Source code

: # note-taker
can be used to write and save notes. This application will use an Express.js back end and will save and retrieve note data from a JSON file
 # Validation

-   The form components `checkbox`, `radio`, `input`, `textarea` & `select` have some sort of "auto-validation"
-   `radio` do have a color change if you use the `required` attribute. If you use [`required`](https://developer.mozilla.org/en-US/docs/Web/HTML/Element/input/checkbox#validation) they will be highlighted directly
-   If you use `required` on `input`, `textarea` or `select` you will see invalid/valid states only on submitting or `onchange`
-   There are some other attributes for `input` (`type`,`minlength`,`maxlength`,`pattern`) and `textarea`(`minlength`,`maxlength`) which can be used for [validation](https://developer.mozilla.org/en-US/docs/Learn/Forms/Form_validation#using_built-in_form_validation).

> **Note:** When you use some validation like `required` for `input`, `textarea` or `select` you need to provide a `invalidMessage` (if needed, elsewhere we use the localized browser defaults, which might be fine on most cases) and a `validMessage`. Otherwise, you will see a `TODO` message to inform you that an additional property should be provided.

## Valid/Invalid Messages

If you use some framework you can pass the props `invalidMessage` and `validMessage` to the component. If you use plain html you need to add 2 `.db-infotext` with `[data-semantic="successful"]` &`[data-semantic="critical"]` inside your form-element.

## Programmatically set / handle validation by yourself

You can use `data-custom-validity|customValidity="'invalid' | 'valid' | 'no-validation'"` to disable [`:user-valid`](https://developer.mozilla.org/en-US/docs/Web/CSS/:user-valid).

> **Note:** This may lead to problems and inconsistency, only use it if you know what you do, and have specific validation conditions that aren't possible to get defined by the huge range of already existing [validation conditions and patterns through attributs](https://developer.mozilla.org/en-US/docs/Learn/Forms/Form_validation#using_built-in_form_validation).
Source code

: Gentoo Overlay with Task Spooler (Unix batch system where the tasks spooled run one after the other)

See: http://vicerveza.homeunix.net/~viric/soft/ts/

◆ Exercise: Locate the lines above that contain "select" and copy them.

◆ Exercise solution:
-   The form components `checkbox`, `radio`, `input`, `textarea` & `select` have some sort of "auto-validation"
-   If you use `required` on `input`, `textarea` or `select` you will see invalid/valid states only on submitting or `onchange`
> **Note:** When you use some validation like `required` for `input`, `textarea` or `select` you need to provide a `invalidMessage` (if needed, elsewhere we use the localized browser defaults, which might be fine on most cases) and a `validMessage`. Otherwise, you will see a `TODO` message to inform you that an additional property should be provided.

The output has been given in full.